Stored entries
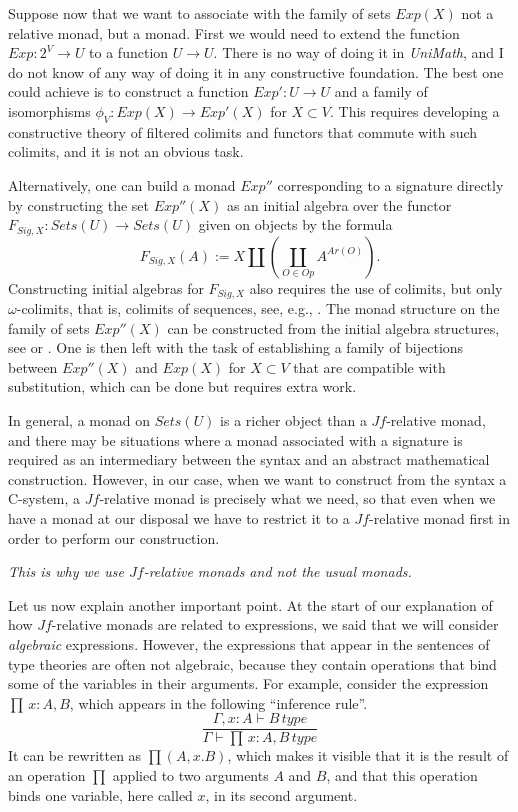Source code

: \documentclass[onecolumn,12pt]{amsart}
\numberwithin{proposition}{subsection}
\newcommand{\sr}{\rightarrow}
\begin{document}
Suppose now that we want to associate with the family of sets $Exp(X)$ not a
relative monad, but a monad. First we would need to extend the function
$Exp:2^V\sr U$ to a function $U\sr U$. There is no way of doing it in
{\em UniMath}, and I do not know of any way of doing it in any constructive
foundation. The best one could achieve is to construct a function $Exp':U\sr U$
and a family of isomorphisms $\phi_V:Exp(X)\sr Exp'(X)$ for $X\subset V$. This
requires developing a constructive theory of filtered colimits and functors
that commute with such colimits, and it is not an obvious task.

Alternatively, one can build a monad $Exp''$ corresponding to a signature
directly by constructing the set $Exp''(X)$ as an initial algebra over the
functor $F_{Sig,X}:Sets(U)\sr Sets(U)$ given on objects by the formula
%
$$F_{Sig,X}(A):=X\coprod(\coprod_{O\in Op}A^{Ar(O)}).$$
%
Constructing initial algebras for $F_{Sig,X}$ also requires the use of
colimits, but only $\omega$-colimits, that is, colimits of sequences, see,
e.g., \cite{Adamek1974}. The monad structure on the family of sets $Exp''(X)$
can be constructed from the initial algebra structures, see \cite{Barr1970} or
\cite[Th.3, p.~161]{MatthesUustalu}. One is then left with the task of
establishing a family of bijections between $Exp''(X)$ and $Exp(X)$ for
$X\subset V$ that are compatible with substitution, which can be done but
requires extra work.

In general, a monad on $Sets(U)$ is a richer object than a $Jf$-relative monad,
and there may be situations where a monad associated with a signature is
required as an intermediary between the syntax and an abstract mathematical
construction. However, in our case, when we want to construct from the syntax a
C-system, a $Jf$-relative monad is precisely what we need, so that even when we
have a monad at our disposal we have to restrict it to a $Jf$-relative monad
first in order to perform our construction.

{\em This is why we use $Jf$-relative monads and not the usual monads.}

Let us now explain another important point. At the start of our
explanation of how $Jf$-relative monads are related to expressions, we said
that we will consider {\em algebraic} expressions. However, the expressions
that appear in the sentences of type theories are often not algebraic, because
they contain operations that bind some of the variables in their
arguments. For example, consider the expression $\prod\,x:A,B$, which appears in
the following ``inference rule''.
%
\begin{equation}
\label{2017.03.02.eq1}
\frac{\Gamma,x:A\vdash B\,type}{\Gamma\vdash \prod\,x:A,B\,type}
\end{equation}%
%
It can be rewritten as $\prod(A,x.B)$, which makes it
visible that it is the result of an operation $\prod$ applied to two arguments
$A$ and $B$, and that this operation binds one variable, here called $x$, in its
second argument.
\end{document}
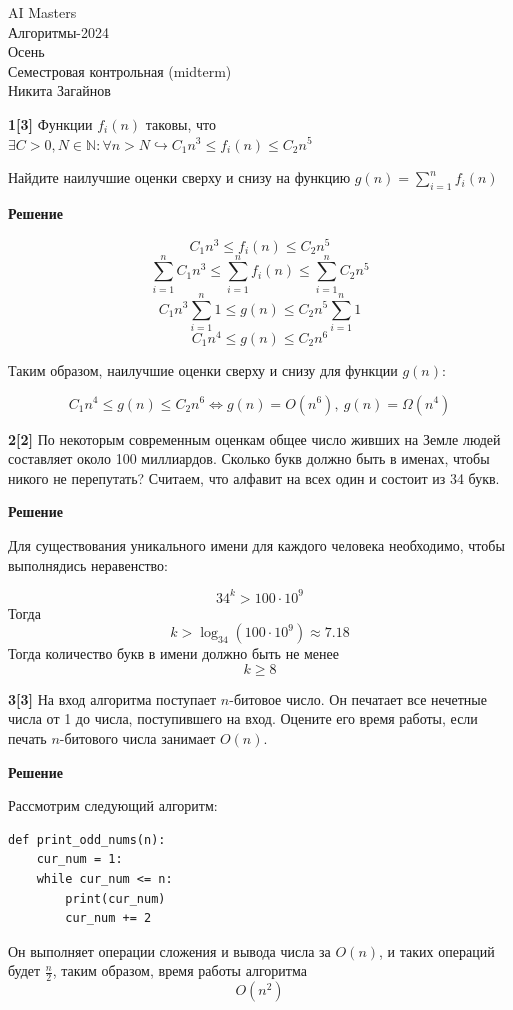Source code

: \documentclass{article}
\begin{document}
\begin{center}
    \Large {AI Masters \\
        Алгоритмы-2024 \\
        Осень \\
        Семестровая контрольная (midterm) \\
        Никита Загайнов}
\end{center}

\bigskip

\textbf{1[3]} Функции $f_i(n)$ таковы, что $\exists C > 0, N \in \mathbb{N} : \forall n > N \hookrightarrow C_1 n^3 \leq f_i(n) \leq C_2 n^5$

Найдите наилучшие оценки сверху и снизу на функцию $g(n) = \sum\limits_{i=1}^n f_i(n)$

\medskip
\textbf{Решение}

\[
    C_1 n^3 \leq f_i(n) \leq C_2 n^5
\]
\[
    \sum_{i=1}^n C_1 n^3 \leq \sum_{i=1}^n f_i(n) \leq \sum_{i=1}^n C_2 n^5
\]
\[
    C_1 n^3 \sum_{i=1}^n 1 \leq g(n) \leq C_2 n^5 \sum_{i=1}^n 1
\]
\[
    C_1 n^4 \leq g(n) \leq C_2 n^6
\]

Таким образом, наилучшие оценки сверху и снизу для функции $g(n)$:

\[
    C_1 n^4 \leq g(n) \leq C_2 n^6 \Longleftrightarrow g(n) = O(n^6), \ g(n) = \Omega(n^4)
\]

\medskip

\textbf{2[2]} По некоторым современным оценкам общее число живших на Земле людей составляет около 100 миллиардов. Сколько букв должно быть в именах, чтобы никого не перепутать? Считаем, что алфавит на всех один и состоит из 34 букв.

\medskip

\textbf{Решение}

Для существования уникального имени для каждого
человека необходимо, чтобы выполнядись неравенство:

\[
    34^k > 100 \cdot 10^9
\]
Тогда
\[
    k > \log_{34}(100 \cdot 10^9) \approx 7.18
\]
Тогда количество букв в имени должно быть не менее
\[
    k \geq 8
\]
\medskip

\textbf{3[3]} На вход алгоритма поступает $n$-битовое число. Он печатает все нечетные числа от 1 до числа, поступившего на вход. Оцените его время работы, если печать $n$-битового числа занимает $O(n)$.

\medskip

\textbf{Решение}

Рассмотрим следующий алгоритм:
\begin{lstlisting}
def print_odd_nums(n):
    cur_num = 1:
    while cur_num <= n:
        print(cur_num)
        cur_num += 2
\end{lstlisting}
Он выполняет операции сложения и вывода числа
за $O(n)$, и таких операций будет $\frac{n}{2}$,
таким образом, время работы алгоритма
\[
    O(n^2)
\]
\medskip
\end{document}

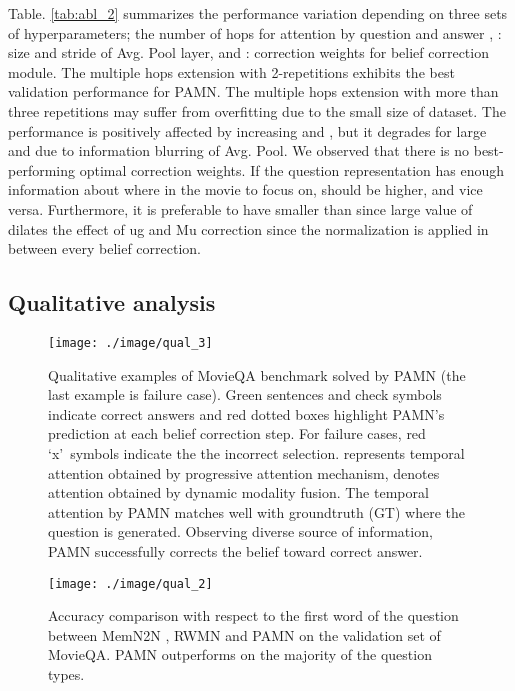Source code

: \documentclass[10pt,twocolumn,letterpaper]{article}
\begin{document}
Table. \ref{tab:abl_2} summarizes the performance variation depending on three sets of hyperparameters; the number of hops for attention by question  and answer , : size and stride of Avg. Pool layer, and : correction weights for belief correction module. The multiple hops extension with 2-repetitions exhibits the best validation performance for PAMN. The multiple hops extension with more than three repetitions may suffer from overfitting due to the small size of dataset. The performance is positively affected by increasing  and , but it degrades for large  and  due to information blurring of Avg. Pool. 
We observed that there is no best-performing optimal correction weights. If the question representation  has enough information about where in the movie to focus on,  should be higher, and vice versa. Furthermore, it is preferable to have smaller  than  since large value of  dilates the effect of ug and Mu correction since the normalization is applied in between every belief correction. 

\subsection{Qualitative analysis}
\label{ssec:4.6}


\begin{figure*}[t!]
	\begin{center}
		\texttt{[image: ./image/qual\_3]}
		\caption{Qualitative examples of MovieQA benchmark solved by PAMN (the last example is failure case). Green sentences and check symbols indicate correct answers and red dotted boxes highlight PAMN's prediction at each belief correction step. For failure cases, red \textquoteleft x\textquoteright\ symbols indicate the the incorrect selection.  represents temporal attention obtained by progressive attention mechanism,  denotes attention obtained by dynamic modality fusion. The temporal attention by PAMN matches well with groundtruth (GT) where the question is generated. Observing diverse source of information, PAMN successfully corrects the belief toward correct answer.}
		\label{fig:qual}
	\end{center}
\end{figure*}
\begin{figure}[h!]
	\begin{center}
		\texttt{[image: ./image/qual\_2]}
		\caption{Accuracy comparison with respect to the first word of the question between MemN2N \cite{MovieQA}, RWMN \cite{rwmn} and PAMN on the validation set of MovieQA. PAMN outperforms on the majority of the question types.}
		\label{fig:qual_2}
	\end{center}
\end{figure}
\end{document}

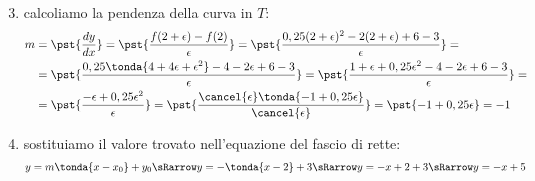 \begin{esempio}
{~}


\begin{enumerate}[noitemsep]
  \setcounter{enumi}{2}
 \item calcoliamo la pendenza della curva in \(T\):
\begin{align*}
m&=\pst{\dfrac{d y}{d x}}=
\pst{\dfrac{f(2+\epsilon)-f(2)}{\epsilon}}=
\pst{\dfrac{0,25(2+\epsilon)^2-2(2+\epsilon)+6-3}{\epsilon}}=\\
 &=\pst{\dfrac{0,25\tonda{4+4\epsilon+\epsilon^2}-4-2\epsilon+6-3}
              {\epsilon}}
 =\pst{\dfrac{1+\epsilon+0,25\epsilon^2-4-2\epsilon+6-3}
             {\epsilon}}=\\
&=\pst{\dfrac{-\epsilon+0,25\epsilon^2}{\epsilon}}=
\pst{\dfrac{\cancel{\epsilon}\tonda{-1+0,25\epsilon}}{\cancel{\epsilon}}}
=\pst{-1+0,25\epsilon} = - 1
\end{align*}
 \item sostituiamo il valore trovato nell'equazione del fascio di rette:
\[y = m \tonda{x-x_0}+y_0 \sRarrow y = - \tonda{x-2}+3 \sRarrow 
y = -x+2+3 \sRarrow y = -x+5\]
\end{enumerate}
\end{esempio}

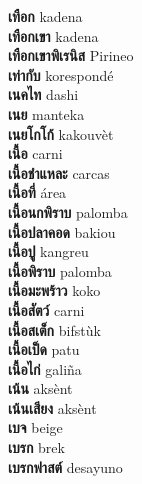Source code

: \textbf{ เทือก  } kadena \\
\textbf{ เทือกเขา  } kadena \\
\textbf{ เทือกเขาพิเรนิส  } Pirineo \\
\textbf{ เท่ากับ  } korespondé \\
\textbf{ เนคไท  } dashi \\
\textbf{ เนย  } manteka \\
\textbf{ เนยโกโก้  } kakouvèt \\
\textbf{ เนื้อ  } carni \\
\textbf{ เนื้อชำแหละ  } carcas \\
\textbf{ เนื้อที่  } área \\
\textbf{ เนื้อนกพิราบ  } palomba \\
\textbf{ เนื้อปลาคอด  } bakiou \\
\textbf{ เนื้อปู  } kangreu \\
\textbf{ เนื้อพิราบ  } palomba \\
\textbf{ เนื้อมะพร้าว  } koko \\
\textbf{ เนื้อสัตว์  } carni \\
\textbf{ เนื้อสเต็ก  } bifstùk \\
\textbf{ เนื้อเป็ด  } patu \\
\textbf{ เนื้อไก่  } galiña \\
\textbf{ เน้น  } aksènt \\
\textbf{ เน้นเสียง  } aksènt \\
\textbf{ เบจ  } beige \\
\textbf{ เบรก  } brek \\
\textbf{ เบรกฟาสต์  } desayuno \\
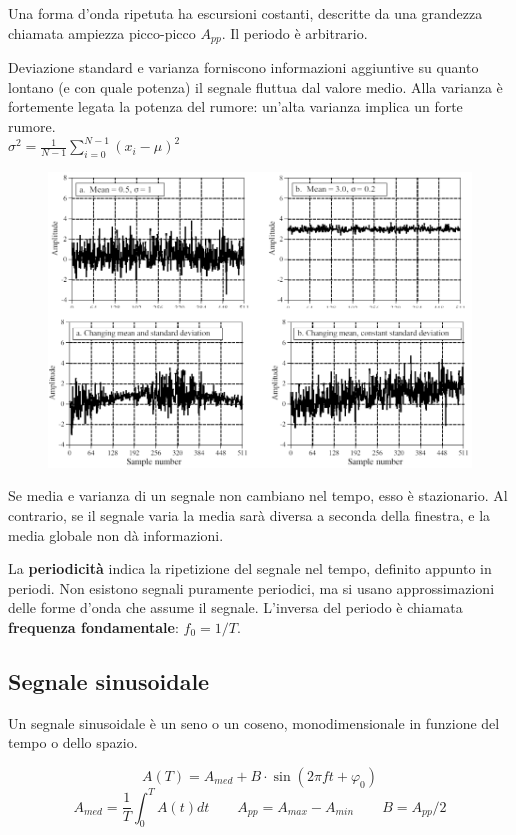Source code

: Una forma d'onda ripetuta ha escursioni costanti, descritte da una grandezza chiamata ampiezza picco-picco $A_{pp}$. Il periodo è arbitrario.

Deviazione standard e varianza forniscono informazioni aggiuntive su quanto lontano (e con quale potenza) il segnale fluttua dal valore medio. Alla varianza è fortemente legata la potenza del rumore: un'alta varianza implica un forte rumore. \\
$\sigma^2 = \frac{1}{N - 1} \sum_{i = 0}^{N - 1} (x_i - \mu)^2$

\begin{figure}[h]
	\centering
	\includegraphics[scale=0.48]{Lezioni/Immagini/mediavarianza}
\end{figure}

Se media e varianza di un segnale non cambiano nel tempo, esso è stazionario. Al contrario, se il segnale varia la media sarà diversa a seconda della finestra, e la media globale non dà informazioni.

La \textbf{periodicità} indica la ripetizione del segnale nel tempo, definito appunto in periodi. Non esistono segnali puramente periodici, ma si usano approssimazioni delle forme d'onda che assume il segnale. L'inversa del periodo è chiamata \textbf{frequenza fondamentale}: $f_0 = 1/T$. 

\subsection{Segnale sinusoidale}
Un segnale sinusoidale è un seno o un coseno, monodimensionale in funzione del tempo o dello spazio.

$$A(T) = A_{med} + B \cdot \sin(2\pi ft + \varphi_0)$$
$$A_{med} = \frac{1}{T} \int_{0}^{T} A(t) dt \qquad A_{pp} = A_{max} - A_{min} \qquad B = A_{pp} / 2$$

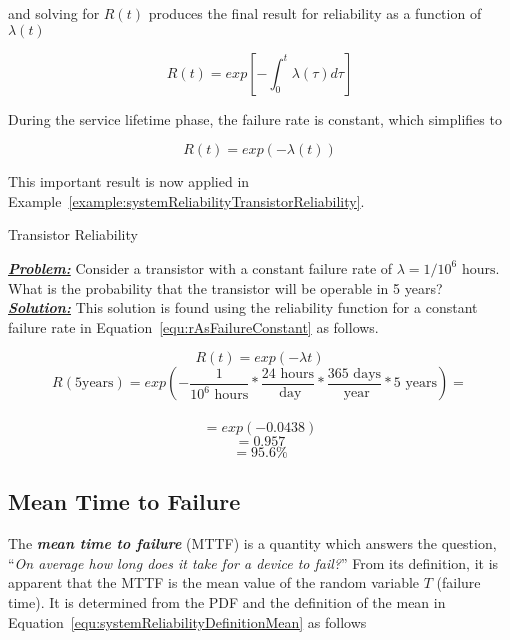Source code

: {and solving for $R(t)$ produces the final result for reliability as
a function of $\lambda(t)$ 

\begin{equation}
\label{equ:rAsFunctionOfLambda}
R(t) = exp [ - \int^t_0\lambda(\tau) d\tau ]
\end{equation}

During the service lifetime phase, the failure rate is constant, which
simplifies to

\begin{equation}
\label{equ:rAsFailureConstant}
R(t) = exp (- \lambda(t))
\end{equation}

This important result is now applied in 
Example~\ref{example:systemReliabilityTransistorReliability}.

\begin{example}{Transistor Reliability}
\label{example:systemReliabilityTransistorReliability}

\emph{\textbf{\ul{Problem:}}} Consider a transistor with a constant
failure rate of $\lambda = 1/10^6 \text{ hours}$. What is the
probability that the transistor will be operable in 5 years? \\

\emph{\textbf{\ul{Solution:}}} This solution is found using the
reliability function for a constant failure rate in 
Equation~\ref{equ:rAsFailureConstant} as follows.

$$R(t) = exp(-\lambda t)  $$
$$R(5 \text{years}) = exp( - \frac{1}{10^6 \text{ hours}} * \frac{24 \text{ hours}}{\text{ day}} * \frac{365 \text{ days}}{\text{ year}} * 5 \text{ years} ) = $$\\
$$			= exp(-0.0438) $$ 
$$			= 0.957 $$
$$			= 95.6 \% $$
\end{example}

\subsection{Mean Time to Failure}
\label{subsection:mean-time-to-failure}

The \emph{\textbf{mean time to failure}} (MTTF) is a quantity which
answers the question, ``\emph{On average how long does it take for a
device to fail?}'' From its definition, it is apparent that the MTTF is
the mean value of the random variable $T$ (failure time). It is
determined from the PDF and the definition of the mean in 
Equation~\ref{equ:systemReliabilityDefinitionMean} as follows

}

▶ **Work to complete**:
For the records above, state the number of lines that include the string "cite" and add nothing.

▶ **Written solution**:
4